# Data Mining Lab : Experiment 7
### Submitted By
> NAME: Debatreya Das <br>
> Roll-No.: 12212070 <br>
> CS-A4 <br>
> Data Mining Lab

## Objective: 
### To compute maximal frequent itemset.

## Part A


Compute item set of frequent items (1-itemsets) and their support counts from a 
given transactional dataset. Sort frequent itemsets and generate them in L order 
(descending order of support counts).

#### Importing Libraries

In [36]:
## IMPORTING LIBRARIES
import pandas as pd
from collections import defaultdict

#### Loading Transaction Data

In [37]:
# Load the CSV file containing transactions
file_path = 'fp_growth_transactions.csv'  # Update with the correct path
df_transactions = pd.read_csv(file_path)
df_transactions

Unnamed: 0,TID,Items
0,T1,"bread,milk"
1,T2,"bread,diaper,beer,eggs"
2,T3,"milk,diaper,beer,cola"
3,T4,"bread,milk,diaper,beer"
4,T5,"bread,milk,cola"


#### Function to compute support of 1-itemsets `compute_1_itemsets`

In [38]:
# Function to compute support counts of 1-itemsets
def compute_1_itemsets(transactions):
    item_support_count = defaultdict(int)
    for transaction in transactions:
        items = transaction.split(',')
        for item in items:
            item_support_count[item] += 1
    return dict(item_support_count)

#### Calculating frequent 1-itemsets

In [39]:
# Extract transactions from the CSV data
transaction_list = df_transactions['Items'].tolist()

# Compute 1-itemsets with support counts
item_support_counts = compute_1_itemsets(transaction_list)

# Sorting the 1-itemsets by support counts in descending order
sorted_item_support_counts = sorted(item_support_counts.items(), key=lambda x: x[1], reverse=True)
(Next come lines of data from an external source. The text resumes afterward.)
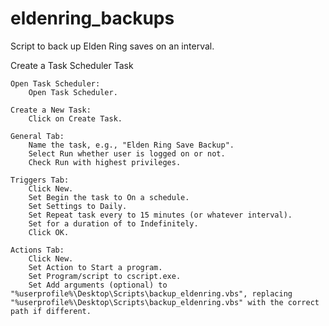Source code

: # eldenring_backups
Script to back up Elden Ring saves on an interval.

Create a Task Scheduler Task

    Open Task Scheduler:
        Open Task Scheduler.

    Create a New Task:
        Click on Create Task.

    General Tab:
        Name the task, e.g., "Elden Ring Save Backup".
        Select Run whether user is logged on or not.
        Check Run with highest privileges.

    Triggers Tab:
        Click New.
        Set Begin the task to On a schedule.
        Set Settings to Daily.
        Set Repeat task every to 15 minutes (or whatever interval).
        Set for a duration of to Indefinitely.
        Click OK.

    Actions Tab:
        Click New.
        Set Action to Start a program.
        Set Program/script to cscript.exe.
        Set Add arguments (optional) to "%userprofile%\Desktop\Scripts\backup_eldenring.vbs", replacing "%userprofile%\Desktop\Scripts\backup_eldenring.vbs" with the correct path if different.
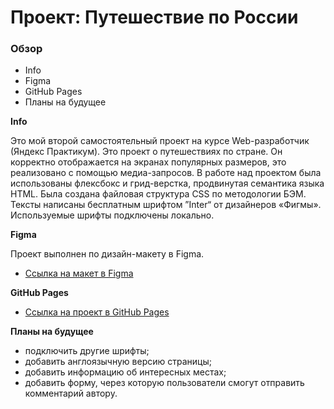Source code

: # Проект: Путешествие по России

### Обзор
* Info
* Figma
* GitHub Pages
* Планы на будущее

**Info**

Это мой второй самостоятельный проект на курсе Web-разработчик (Яндекс Практикум).
Это проект о путешествиях по стране. Он корректно отображается на экранах популярных размеров, это реализовано с помощью медиа-запросов.
В работе над проектом была использованы флексбокс и грид-верстка, продвинутая семантика языка HTML.
Была создана файловая структура CSS по методологии БЭМ.
Тексты написаны бесплатным шрифтом ”Inter“ от дизайнеров «Фигмы». Используемые шрифты подключены локально.

**Figma**

Проект выполнен по дизайн-макету в Figma.
* [Ссылка на макет в Figma](https://www.figma.com/file/5S2WSbEFL6awjVWJ0NWL8Q/Sprint-3_-Russia-_-desktop-mobile?node-id=28503%3A0)

**GitHub Pages**

* [Ссылка на проект в GitHub Pages](https://sattturday.github.io/russian-travel/)

**Планы на будущее**

* подключить другие шрифты;
* добавить англоязычную версию страницы;
* добавить информацию об интересных местах;
* добавить форму, через которую пользователи смогут отправить комментарий автору.


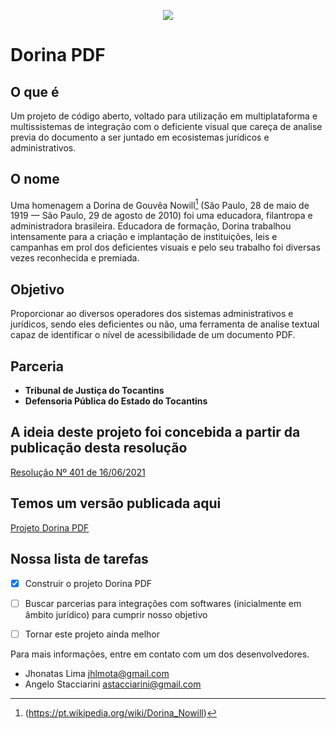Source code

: <p align="center">
  <img src="https://dorinapdf.azurewebsites.net/img/dorinalogoNobg.png" />
</p>


# Dorina PDF


## O que é
Um projeto de código aberto, voltado para utilização em multiplataforma e multissistemas de integração com o deficiente visual que careça de analise previa do documento a ser juntado em ecosistemas jurídicos e administrativos.


## O nome
Uma homenagem a Dorina de Gouvêa Nowill[^1] (São Paulo, 28 de maio de 1919 — São Paulo, 29 de agosto de 2010) foi uma educadora, filantropa e administradora brasileira. Educadora de formação, Dorina trabalhou intensamente para a criação e implantação de instituições, leis e campanhas em prol dos deficientes visuais e pelo seu trabalho foi diversas vezes reconhecida e premiada.


## Objetivo
Proporcionar ao diversos operadores dos sistemas administrativos e jurídicos, sendo eles deficientes ou não, uma ferramenta de analise textual capaz de identificar o nível de acessibilidade de um documento PDF.


## Parceria
- **Tribunal de Justiça do Tocantins**
- **Defensoria Pública do Estado do Tocantins**


## A ideia deste projeto foi concebida a partir da publicação desta resolução
<a href="https://atos.cnj.jus.br/atos/detalhar/3987" target="_blank">Resolução Nº 401 de 16/06/2021</a>


## Temos um versão publicada aqui
[Projeto Dorina PDF](https://dorinapdf.azurewebsites.net/)


## Nossa lista de tarefas
- [x] Construir o projeto Dorina PDF
- [ ] Buscar parcerias para integrações com softwares (inicialmente em âmbito jurídico) para cumprir nosso objetivo
- [ ] Tornar este projeto ainda melhor


Para mais informações, entre em contato com um dos desenvolvedores.

- Jhonatas Lima <jhlmota@gmail.com>
- Angelo Stacciarini <astacciarini@gmail.com>





[^1]: (https://pt.wikipedia.org/wiki/Dorina_Nowill)


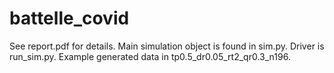 # battelle_covid
See report.pdf for details. Main simulation object is found in sim.py. Driver is run_sim.py. Example generated data in tp0.5_dr0.05_rt2_qr0.3_n196.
# Display the sorted frequent 1-itemsets
sorted_item_support_counts

[('bread', 4),
 ('milk', 4),
 ('diaper', 3),
 ('beer', 3),
 ('cola', 2),
 ('eggs', 1)]

## Part B

Sort items in the transactions of the dataset in L-order (descending order of support counts).

#### Function to sort items in each transaction by L-order

In [40]:
# Helper function to sort items in each transaction by L-order (support counts)
def sort_transactions_by_l_order(transactions, support_counts):
    sorted_transactions = []
    for transaction in transactions:
        items = transaction.split(',')
        # Sort items in transaction based on the L-order (support counts)
        sorted_items = sorted(items, key=lambda item: support_counts[item], reverse=True)
        sorted_transactions.append(sorted_items)
    return sorted_transactions


#### Calculating sorted transaction by L order

In [41]:
# Sorting transactions by L-order
sorted_transactions = sort_transactions_by_l_order(transaction_list, dict(sorted_item_support_counts))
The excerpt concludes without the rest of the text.